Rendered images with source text

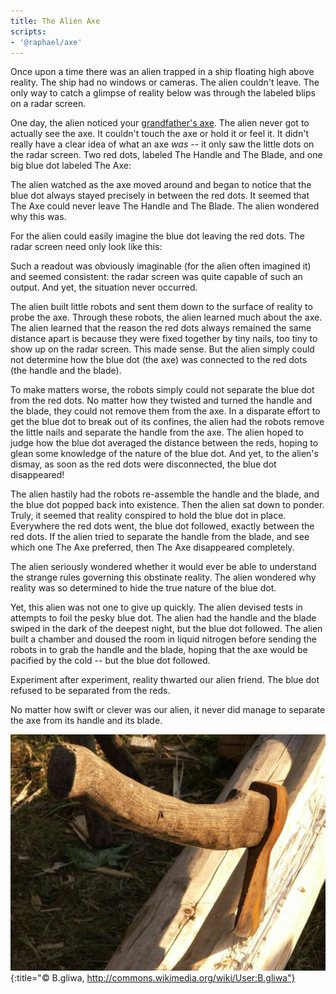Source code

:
 ```yaml
---
title: The Alien Axe
scripts:
- '@raphael/axe'
---
```

Once upon a time there was an alien trapped in a ship floating high above reality. The ship had no windows or cameras. The alien couldn't leave. The only way to catch a glimpse of reality below was through the labeled blips on a radar screen.

One day, the alien noticed your [grandfather's axe](http://en.wikipedia.org/wiki/Ship_of_Theseus). The alien never got to actually see the axe. It couldn't touch the axe or hold it or feel it. It didn't really have a clear idea of what an axe *was* -- it only saw the little dots on the radar screen. Two red dots, labeled The Handle and The Blade, and one big blue dot labeled The Axe:

<div class="axe"></div>

The alien watched as the axe moved around and began to notice that the blue dot always stayed precisely in between the red dots. It seemed that The Axe could never leave The Handle and The Blade. The alien wondered why this was.

For the alien could easily imagine the blue dot leaving the red dots. The radar screen need only look like this:

<div class="axe" data-axe="[-3, -1]" data-center="[0.5, 2]" data-angle="0.24"></div>

Such a readout was obviously imaginable (for the alien often imagined it) and seemed consistent: the radar screen was quite capable of such an output. And yet, the situation never occurred.

The alien built little robots and sent them down to the surface of reality to probe the axe. Through these robots, the alien learned much about the axe. The alien learned that the reason the red dots always remained the same distance apart is because they were fixed together by tiny nails, too tiny to show up on the radar screen. This made sense. But the alien simply could not determine how the blue dot (the axe) was connected to the red dots (the handle and the blade).

To make matters worse, the robots simply could not separate the blue dot from the red dots. No matter how they twisted and turned the handle and the blade, they could not remove them from the axe. In a disparate effort to get the blue dot to break out of its confines, the alien had the robots remove the little nails and separate the handle from the axe. The alien hoped to judge how the blue dot averaged the distance between the reds, hoping to glean some knowledge of the nature of the blue dot. And yet, to the alien's dismay, as soon as the red dots were disconnected, the blue dot disappeared!

<div class="axe" data-axe="[0.5, 0.8]" data-off="yes" data-spread="3"></div>

The alien hastily had the robots re-assemble the handle and the blade, and the blue dot popped back into existence. Then the alien sat down to ponder. Truly, it seemed that reality conspired to hold the blue dot in place. Everywhere the red dots went, the blue dot followed, exactly between the red dots. If the alien tried to separate the handle from the blade, and see which one The Axe preferred, then The Axe disappeared completely.

The alien seriously wondered whether it would ever be able to understand the strange rules governing this obstinate reality. The alien wondered why reality was so determined to hide the true nature of the blue dot.

Yet, this alien was not one to give up quickly. The alien devised tests in attempts to foil the pesky blue dot. The alien had the handle and the blade swiped in the dark of the deepest night, but the blue dot followed. The alien built a chamber and doused the room in liquid nitrogen before sending the robots in to grab the handle and the blade, hoping that the axe would be pacified by the cold -- but the blue dot followed.

Experiment after experiment, reality thwarted our alien friend. The blue dot refused to be separated from the reds.

No matter how swift or clever was our alien, it never did manage to separate the axe from its handle and its blade.

![Axe](/images/axe.jpg){:title="© B.gliwa, http://commons.wikimedia.org/wiki/User:B.gliwa"}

_EXERCISE PROMPT_
Above are the records. Copy every line in them holding "simply".

_EXERCISE OUTPUT_
The alien built little robots and sent them down to the surface of reality to probe the axe. Through these robots, the alien learned much about the axe. The alien learned that the reason the red dots always remained the same distance apart is because they were fixed together by tiny nails, too tiny to show up on the radar screen. This made sense. But the alien simply could not determine how the blue dot (the axe) was connected to the red dots (the handle and the blade).
To make matters worse, the robots simply could not separate the blue dot from the red dots. No matter how they twisted and turned the handle and the blade, they could not remove them from the axe. In a disparate effort to get the blue dot to break out of its confines, the alien had the robots remove the little nails and separate the handle from the axe. The alien hoped to judge how the blue dot averaged the distance between the reds, hoping to glean some knowledge of the nature of the blue dot. And yet, to the alien's dismay, as soon as the red dots were disconnected, the blue dot disappeared!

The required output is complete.